* **What to do**: Starting at the line that contains "1. Nastav objekt ve scéně", quote each line exactly through the last line of the entries, both included.

* **Data shown**:
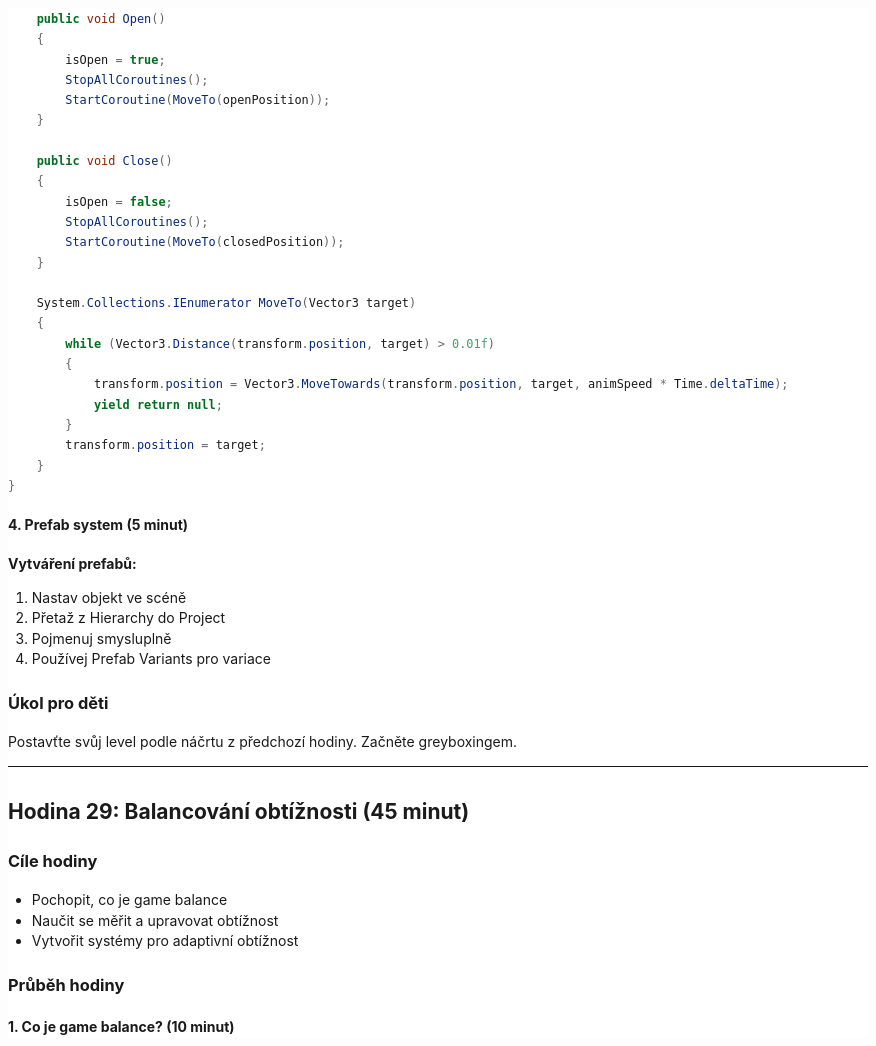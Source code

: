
 ```csharp
    public void Open()
    {
        isOpen = true;
        StopAllCoroutines();
        StartCoroutine(MoveTo(openPosition));
    }
    
    public void Close()
    {
        isOpen = false;
        StopAllCoroutines();
        StartCoroutine(MoveTo(closedPosition));
    }
    
    System.Collections.IEnumerator MoveTo(Vector3 target)
    {
        while (Vector3.Distance(transform.position, target) > 0.01f)
        {
            transform.position = Vector3.MoveTowards(transform.position, target, animSpeed * Time.deltaTime);
            yield return null;
        }
        transform.position = target;
    }
}
```

#### 4. Prefab system (5 minut)

**Vytváření prefabů:**
1. Nastav objekt ve scéně
2. Přetaž z Hierarchy do Project
3. Pojmenuj smysluplně
4. Používej Prefab Variants pro variace

### Úkol pro děti
Postavťte svůj level podle náčrtu z předchozí hodiny. Začněte greyboxingem.

---

## Hodina 29: Balancování obtížnosti (45 minut)

### Cíle hodiny
- Pochopit, co je game balance
- Naučit se měřit a upravovat obtížnost
- Vytvořit systémy pro adaptivní obtížnost

### Průběh hodiny

#### 1. Co je game balance? (10 minut)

* **Task output**:
1. Nastav objekt ve scéně
2. Přetaž z Hierarchy do Project
3. Pojmenuj smysluplně
4. Používej Prefab Variants pro variace

### Úkol pro děti
Postavťte svůj level podle náčrtu z předchozí hodiny. Začněte greyboxingem.

---

## Hodina 29: Balancování obtížnosti (45 minut)

### Cíle hodiny
- Pochopit, co je game balance
- Naučit se měřit a upravovat obtížnost
- Vytvořit systémy pro adaptivní obtížnost

### Průběh hodiny

#### 1. Co je game balance? (10 minut)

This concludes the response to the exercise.